基本は防水の黒スーツだが、装飾としてメタルの鋲が、これでもか! ってくらい散りばめられている。黒光りするブーツは高下駄みたいな厚底で、謎のヒラヒラとか謎のレースの手袋とか、独特な世界観のアクセサリが惜しげもなく……
しかしなんだこの威圧感……赤と黒のエクスタシーって感じだ……
「そして、コイツだ」
隈取りのような独特なメイクを施し、更に若頭、自分の頭に刺さっていた紅色の羽根をリリーにかぶせた。
「よろしいの?」
「餞だ、新しい仲間のよ」
その羽根、怒髪天を衝く、を地で行く派手な髪飾りで……
か、歌舞いている……傾奇者だ、これ傾奇者の格好だよ、リリー!
「どう、竜哉! これで舐められないわ! 御意見無用よ! 夜・露・死・苦よ!」
「た、確かに……」
これなら「貴族の道楽」とは侮られないな。どこへ行っても刮目されるぞ。
(しかし、これ……)
確かに(俺たちの世界の)アウトローのスタイルだが、トラック野郎の格好ではないよな……

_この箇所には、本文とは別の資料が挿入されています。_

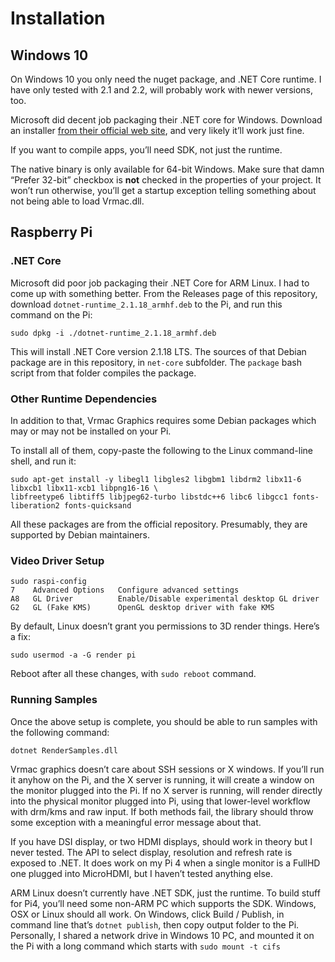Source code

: # Installation## Windows 10On Windows 10 you only need the nuget package, and .NET Core runtime. I have only tested with 2.1 and 2.2, will probably work with newer versions, too.Microsoft did decent job packaging their .NET core for Windows.Download an installer [from their official web site](https://dotnet.microsoft.com/download/dotnet-core), and very likely it’ll work just fine.If you want to compile apps, you’ll need SDK, not just the runtime.The native binary is only available for 64-bit Windows.Make sure that damn “Prefer 32-bit” checkbox is **not** checked in the properties of your project.It won’t run otherwise, you’ll get a startup exception telling something about not being able to load Vrmac.dll.## Raspberry Pi### .NET CoreMicrosoft did poor job packaging their .NET Core for ARM Linux.I had to come up with something better.From the Releases page of this repository, download `dotnet-runtime_2.1.18_armhf.deb` to the Pi, and run this command on the Pi:```sudo dpkg -i ./dotnet-runtime_2.1.18_armhf.deb```This will install .NET Core version 2.1.18 LTS. The sources of that Debian package are in this repository, in `net-core` subfolder. The `package` bash script from that folder compiles the package.### Other Runtime DependenciesIn addition to that, Vrmac Graphics requires some Debian packages which may or may not be installed on your Pi.To install all of them, copy-paste the following to the Linux command-line shell, and run it:```sudo apt-get install -y libegl1 libgles2 libgbm1 libdrm2 libx11-6 libxcb1 libx11-xcb1 libpng16-16 \libfreetype6 libtiff5 libjpeg62-turbo libstdc++6 libc6 libgcc1 fonts-liberation2 fonts-quicksand```All these packages are from the official repository. Presumably, they are supported by Debian maintainers.### Video Driver Setup```sudo raspi-config7    Advanced Options   Configure advanced settingsA8   GL Driver          Enable/Disable experimental desktop GL driverG2   GL (Fake KMS)      OpenGL desktop driver with fake KMS```By default, Linux doesn’t grant you permissions to 3D render things. Here’s a fix:```sudo usermod -a -G render pi```Reboot after all these changes, with `sudo reboot` command.### Running SamplesOnce the above setup is complete, you should be able to run samples with the following command:```dotnet RenderSamples.dll```Vrmac graphics doesn’t care about SSH sessions or X windows.If you’ll run it anyhow on the Pi, and the X server is running, it will create a window on the monitor plugged into the Pi.If no X server is running, will render directly into the physical monitor plugged into Pi, using that lower-level workflow with drm/kms and raw input.If both methods fail, the library should throw some exception with a meaningful error message about that.If you have DSI display, or two HDMI displays, should work in theory but I never tested.The API to select display, resolution and refresh rate is exposed to .NET.It does work on my Pi 4 when a single monitor is a FullHD one plugged into MicroHDMI, but I haven’t tested anything else.ARM Linux doesn’t currently have .NET SDK, just the runtime. To build stuff for Pi4, you’ll need some non-ARM PC which supports the SDK.Windows, OSX or Linux should all work. On Windows, click Build / Publish, in command line that’s `dotnet publish`, then copy output folder to the Pi.Personally, I shared a network drive in Windows 10 PC, and mounted it on the Pi with a long command which starts with `sudo mount -t cifs`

スガワラ氏の美学とは、明らかに違う……たぶん彼が見たら苦笑いだろうな。
でも……
「悪役度が増したわ! わたくし漲ってるわ!」
リリーが満足なら、それはそれでいいか……
☆
「お前、見どころがあるな!」
「人間にしては、いいセンスしてるぜ!」
傾奇者ルックでトラックへ戻ると、ハーピーたちの好感度が豹変している。
「炭が足りないのか、持っていってくれや」
必要物資まで続々と集まってくる始末。
「こんなに変わるもの……?」
目を疑うほどの変貌に、
「俺たちハーピーは、ずっと蔑まれてきた種族だからナ……」
若頭がポツリと漏らした。
「この衣装も、この化粧も、俺らを差別してきた奴らへの抵抗の証なんだヨ」
そうだったのか……
☆
「頑張れよ、ダチ公! 初めてのニンゲンの友よ!」
「もちろんですわ!」
「これが、この先の地図だ。高低差や、道の状況も書いてある。オザラクの経由の方が湿地は少ないだろう」
「ありがたい! 助かる!」
到着時とは全く異なる歓迎ぶりで、俺たちはハーピーの職人街アマダッカを後にした。